## Goal of the exercise
For the material below, state how many lines have the word "into" in them, with no other words.

## Exercise data
*** Begin section ***

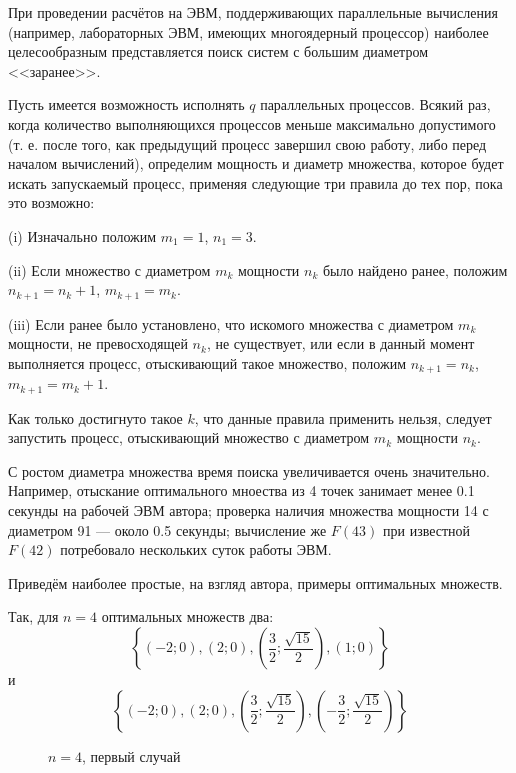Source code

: \documentclass{article}
\begin{document}
При проведении расчётов на ЭВМ, поддерживающих параллельные вычисления (например, лабораторных ЭВМ, имеющих многоядерный процессор) наиболее целесообразным представляется поиск систем с большим диаметром <<заранее>>.

Пусть имеется возможность исполнять $q$ параллельных процессов.
Всякий раз, когда количество выполняющихся процессов меньше максимально допустимого (т. е. после того, как предыдущий процесс завершил свою работу, либо перед началом вычислений), определим мощность и диаметр множества, которое будет искать запускаемый процесс, применяя следующие три правила до тех пор, пока это возможно:

(i)
Изначально положим $m_1=1$, $n_1=3$.

(ii)
Если множество с диаметром $m_k$ мощности $n_k$ было найдено ранее, положим $n_{k+1} = n_k +1$, $m_{k+1} = m_k$.

(iii)
Если ранее было установлено, что искомого множества с диаметром $m_k$ мощности, не превосходящей $n_k$, не существует,
или если в данный момент выполняется процесс, отыскивающий такое множество, положим $n_{k+1} = n_k$, $m_{k+1} = m_k+1$.

Как только достигнуто такое $k$, что данные правила применить нельзя, следует запустить процесс, отыскивающий множество с диаметром $m_k$ мощности $n_k$.


С ростом диаметра множества время поиска увеличивается очень значительно.
Например, отыскание оптимального мноества из 4 точек занимает менее 0.1 секунды на рабочей ЭВМ автора;
проверка наличия множества мощности 14 с диаметром 91 --- около 0.5 секунды;
вычисление же $F(43)$ при известной $F(42)$ потребовало нескольких суток работы ЭВМ.



Приведём наиболее простые, на взгляд автора, примеры оптимальных множеств.

Так, для $n=4$ оптимальных множеств два:
$$
\left\{\left( -2 ; 0\right),\left( 2 ; 0\right),\left( \frac{3}{2} ; \frac{\sqrt{15}}{2}\right),\left( 1 ; 0\right)\right\}
$$
и
$$
\left\{\left( -2 ; 0\right),\left( 2 ; 0\right),\left( \frac{3}{2} ; \frac{\sqrt{15}}{2}\right),\left( -\frac{3}{2} ; \frac{\sqrt{15}}{2}\right)\right\}
$$


\begin{figure}[h]
\caption{$n=4$, первый случай}
\label{ris:image}
\end{figure}
\end{document}
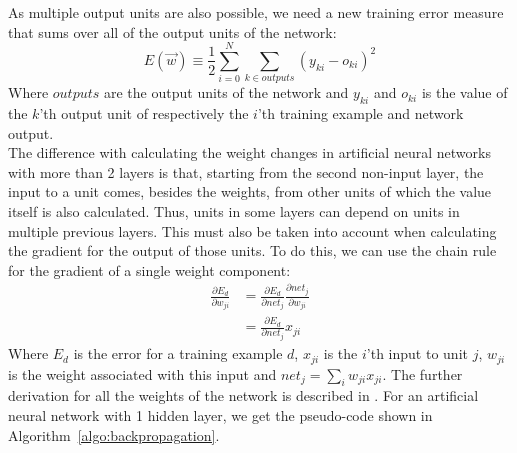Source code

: As multiple output units are also possible, we need a new training error measure that sums over all of the output units of the network:
\begin{equation}
    E(\overrightarrow{w}) \equiv \frac{1}{2} \sum_{i=0}^N \sum_{k \in outputs} (y_{ki} - o_{ki})^2
\end{equation}
Where $outputs$ are the output units of the network and $y_{ki}$ and $o_{ki}$ is the value of the $k$'th output unit of respectively the $i$'th training example and network output.\\

The difference with calculating the weight changes in artificial neural networks with more than 2 layers is that, starting from the second non-input layer, the input to a unit comes, besides the weights, from other units of which the value itself is also calculated.
Thus, units in some layers can depend on units in multiple previous layers. This must also be taken into account when calculating the gradient for the output of those units.
To do this, we can use the chain rule for the gradient of a single weight component:
\begin{align}
    \frac{\partial E_d}{\partial w_{ji}} &= \frac{\partial E_d}{\partial net_j} \frac{\partial net_j}{\partial w_{ji}}\\
    &= \frac{\partial E_d}{\partial net_j} x_{ji}
\end{align}
Where $E_d$ is the error for a training example $d$, $x_{ji}$ is the $i$'th input to unit $j$, $w_{ji}$ is the weight associated with this input and $net_j = \sum_i w_{ji} x_{ji}$. The further derivation for all the weights of the network is described in \cite[Chapter~4]{ML}. For an artificial neural network with 1 hidden layer, we get the pseudo-code shown in Algorithm~\ref{algo:backpropagation}.\\
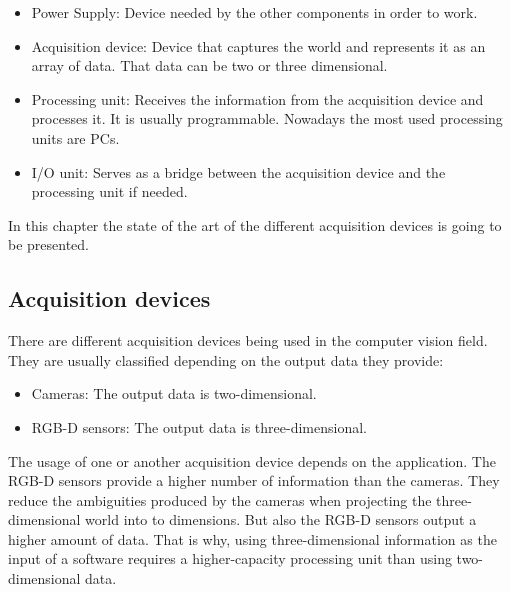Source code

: \begin{itemize}
	\item{Power Supply: } Device needed by the other components in order to work. 
	\item{Acquisition device: } Device that captures the world and represents it as an array of data. That data can be two or three dimensional. 
	\item{Processing unit:} Receives the information from the acquisition device and processes it. It is usually programmable. Nowadays the most used processing units are PCs. 
	\item{I/O unit: } Serves as a bridge between the acquisition device and the processing unit if needed. 

\end{itemize}

In this chapter the state of the art of the different acquisition devices is going to be presented. 

\subsection{Acquisition devices}
There are different acquisition devices being used in the computer vision field. 
They are usually classified depending on the output data they provide: 

\begin{itemize}
	\item{Cameras:}	The output data is two-dimensional. 
	\item{RGB-D sensors:} The output data is three-dimensional. 
\end{itemize}

The usage of one or another acquisition device depends on the application. 
The RGB-D sensors provide a higher number of information than the cameras. 
They reduce the ambiguities produced by the cameras when projecting the three-dimensional world into to dimensions. 
But also the RGB-D sensors output a higher amount of data. 
That is why, using three-dimensional information as the input of a software requires a higher-capacity processing unit than using two-dimensional data.



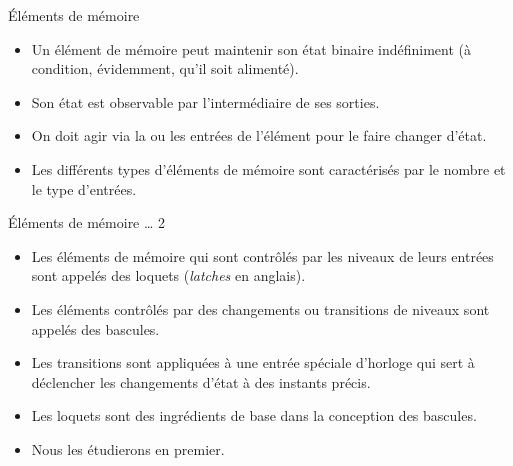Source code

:\documentclass[presentation]{beamer}
\begin{document}
\begin{frame}[label={sec:org795c356}]{Éléments de mémoire}
\begin{itemize}
\item Un élément de mémoire peut maintenir son état binaire indéfiniment (à condition, évidemment, qu'il soit alimenté).

\item Son état est observable par l'intermédiaire de ses sorties.

\item On doit agir via la ou les entrées de l'élément pour le faire changer d'état.

\item Les différents types d'éléments de mémoire sont caractérisés par le nombre et le type d'entrées.
\end{itemize}
\end{frame}

\begin{frame}[label={sec:org6497c6a}]{Éléments de mémoire \ldots{} 2}
\begin{itemize}
\item Les éléments de mémoire qui sont contrôlés par les niveaux de leurs entrées sont appelés des \alert{loquets} (\emph{latches} en anglais).

\item Les éléments contrôlés par des changements ou \alert{transitions} de niveaux sont appelés des bascules.

\item Les transitions sont appliquées à une entrée spéciale d'horloge qui sert à déclencher les changements d'état à des instants précis.

\item Les loquets sont des ingrédients de base dans la conception des bascules.

\item Nous les étudierons en premier.
\end{itemize}
\end{frame}
\end{document}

*** End section ***

## Response
2